The picture we get from challenge studies is one in which NCGS looks like little more than IBS, complete with the same demographics, similar treatments, and anticipation effects that show it’s substantially psychological in nature. Meanwhile, there’s no meaningful or consistent evidence for gluten actually being involved. Despite extensive searching, there are no NCGS biomarkers, nor any identifiable severe acute reactions, and there’s no evidence of physical effects on the gut, immune reactions, or anything you might expect if people are, as they think, sensitive to gluten.
There is no reason to believe that a non-celiac sensitivity to gluten actually exists.2
How Do We Treat Mental Illness Disguised as Food Issues?

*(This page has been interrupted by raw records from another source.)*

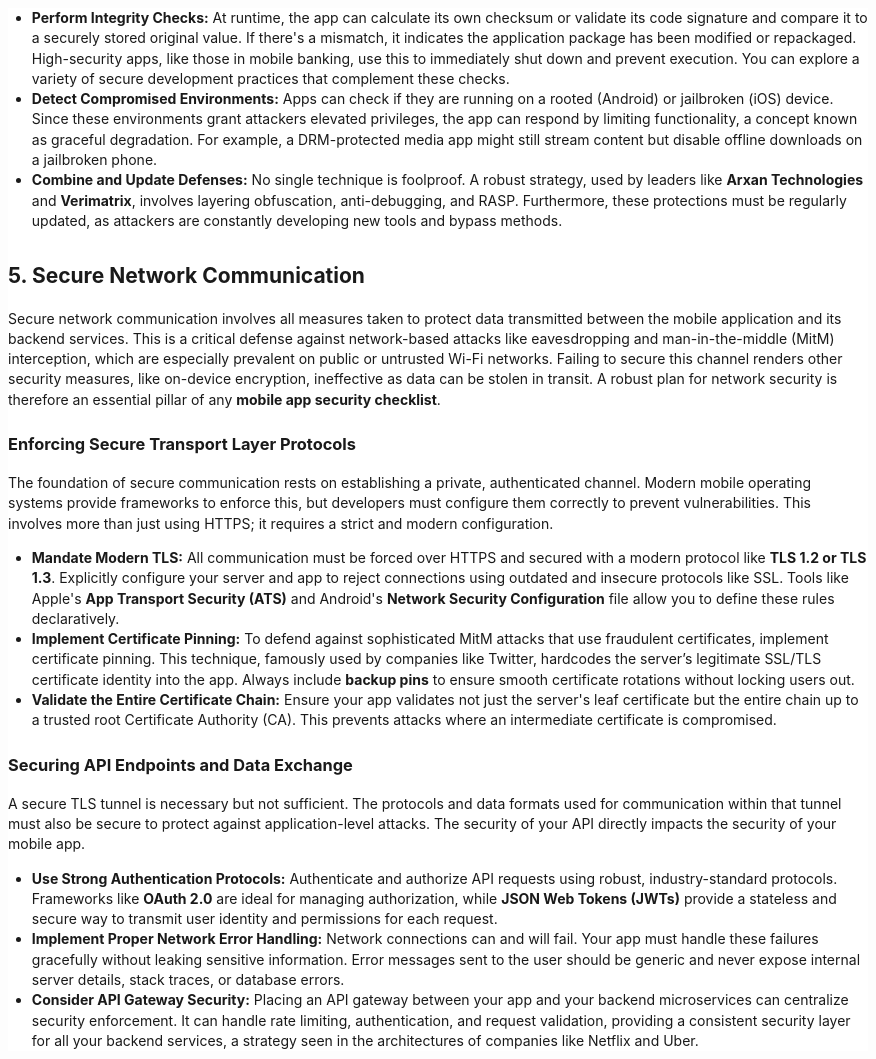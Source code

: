 *   **Perform Integrity Checks:** At runtime, the app can calculate its own checksum or validate its code signature and compare it to a securely stored original value. If there's a mismatch, it indicates the application package has been modified or repackaged. High-security apps, like those in mobile banking, use this to immediately shut down and prevent execution. You can explore a variety of secure development practices that complement these checks.
*   **Detect Compromised Environments:** Apps can check if they are running on a rooted (Android) or jailbroken (iOS) device. Since these environments grant attackers elevated privileges, the app can respond by limiting functionality, a concept known as graceful degradation. For example, a DRM-protected media app might still stream content but disable offline downloads on a jailbroken phone.
*   **Combine and Update Defenses:** No single technique is foolproof. A robust strategy, used by leaders like **Arxan Technologies** and **Verimatrix**, involves layering obfuscation, anti-debugging, and RASP. Furthermore, these protections must be regularly updated, as attackers are constantly developing new tools and bypass methods.

## 5. Secure Network Communication

Secure network communication involves all measures taken to protect data transmitted between the mobile application and its backend services. This is a critical defense against network-based attacks like eavesdropping and man-in-the-middle (MitM) interception, which are especially prevalent on public or untrusted Wi-Fi networks. Failing to secure this channel renders other security measures, like on-device encryption, ineffective as data can be stolen in transit. A robust plan for network security is therefore an essential pillar of any **mobile app security checklist**.

### Enforcing Secure Transport Layer Protocols

The foundation of secure communication rests on establishing a private, authenticated channel. Modern mobile operating systems provide frameworks to enforce this, but developers must configure them correctly to prevent vulnerabilities. This involves more than just using HTTPS; it requires a strict and modern configuration.

*   **Mandate Modern TLS:** All communication must be forced over HTTPS and secured with a modern protocol like **TLS 1.2 or TLS 1.3**. Explicitly configure your server and app to reject connections using outdated and insecure protocols like SSL. Tools like Apple's **App Transport Security (ATS)** and Android's **Network Security Configuration** file allow you to define these rules declaratively.
*   **Implement Certificate Pinning:** To defend against sophisticated MitM attacks that use fraudulent certificates, implement certificate pinning. This technique, famously used by companies like Twitter, hardcodes the server’s legitimate SSL/TLS certificate identity into the app. Always include **backup pins** to ensure smooth certificate rotations without locking users out.
*   **Validate the Entire Certificate Chain:** Ensure your app validates not just the server's leaf certificate but the entire chain up to a trusted root Certificate Authority (CA). This prevents attacks where an intermediate certificate is compromised.

### Securing API Endpoints and Data Exchange

A secure TLS tunnel is necessary but not sufficient. The protocols and data formats used for communication within that tunnel must also be secure to protect against application-level attacks. The security of your API directly impacts the security of your mobile app.

*   **Use Strong Authentication Protocols:** Authenticate and authorize API requests using robust, industry-standard protocols. Frameworks like **OAuth 2.0** are ideal for managing authorization, while **JSON Web Tokens (JWTs)** provide a stateless and secure way to transmit user identity and permissions for each request.
*   **Implement Proper Network Error Handling:** Network connections can and will fail. Your app must handle these failures gracefully without leaking sensitive information. Error messages sent to the user should be generic and never expose internal server details, stack traces, or database errors.
*   **Consider API Gateway Security:** Placing an API gateway between your app and your backend microservices can centralize security enforcement. It can handle rate limiting, authentication, and request validation, providing a consistent security layer for all your backend services, a strategy seen in the architectures of companies like Netflix and Uber.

But there are still NCGS sufferers, people who wrongly think that they’re affected by gluten when they’re suffering due to something else. These are people who are more likely to have IBS or some other functional gastrointestinal/mental disorder characterized by hypersensitivity and typically alleviated through dietary restrictions intended to cut down on or distract them from specific, generally tolerable conditions like bloating and gas. They usually have mental comorbidities and they frequently claim to have a bundle of other conditions that are not what they seem.
The easy answer on what we should do for these people is to restrict their diets in a way that alleviates their symptoms by cutting out FODMAPs, fructans, or whatever else contributes something towards states they’re hypersensitive to. To the extent—which is major—that their symptoms are ultimately due to some sort of mental illness, we’ll need to keep looking at that angle. It would be unethical to only treat what might be a delusion built from a mental illness when it could be possible to treat the underlying mental illness that creates false food sensitivities.3
Their pain reports have a clear psychological element, as evidenced by antidepressant and antipsychotic trials, which shouldn’t do anything to pain—and, indeed, these drugs do not function as painkillers normally—nevertheless helping to reduce rates of broad pain-related symptom reports.
And wheat allergies are different, not usually supported in actual allergy testing when they’re based on self-reports, and they’re not about gluten.
This applies to many things like NCGS, too. These range from nonexistent allergies to supposedly—but not actually—trauma-driven pain to mold-caused respiratory and cardiac symptoms without any actual mold involvement.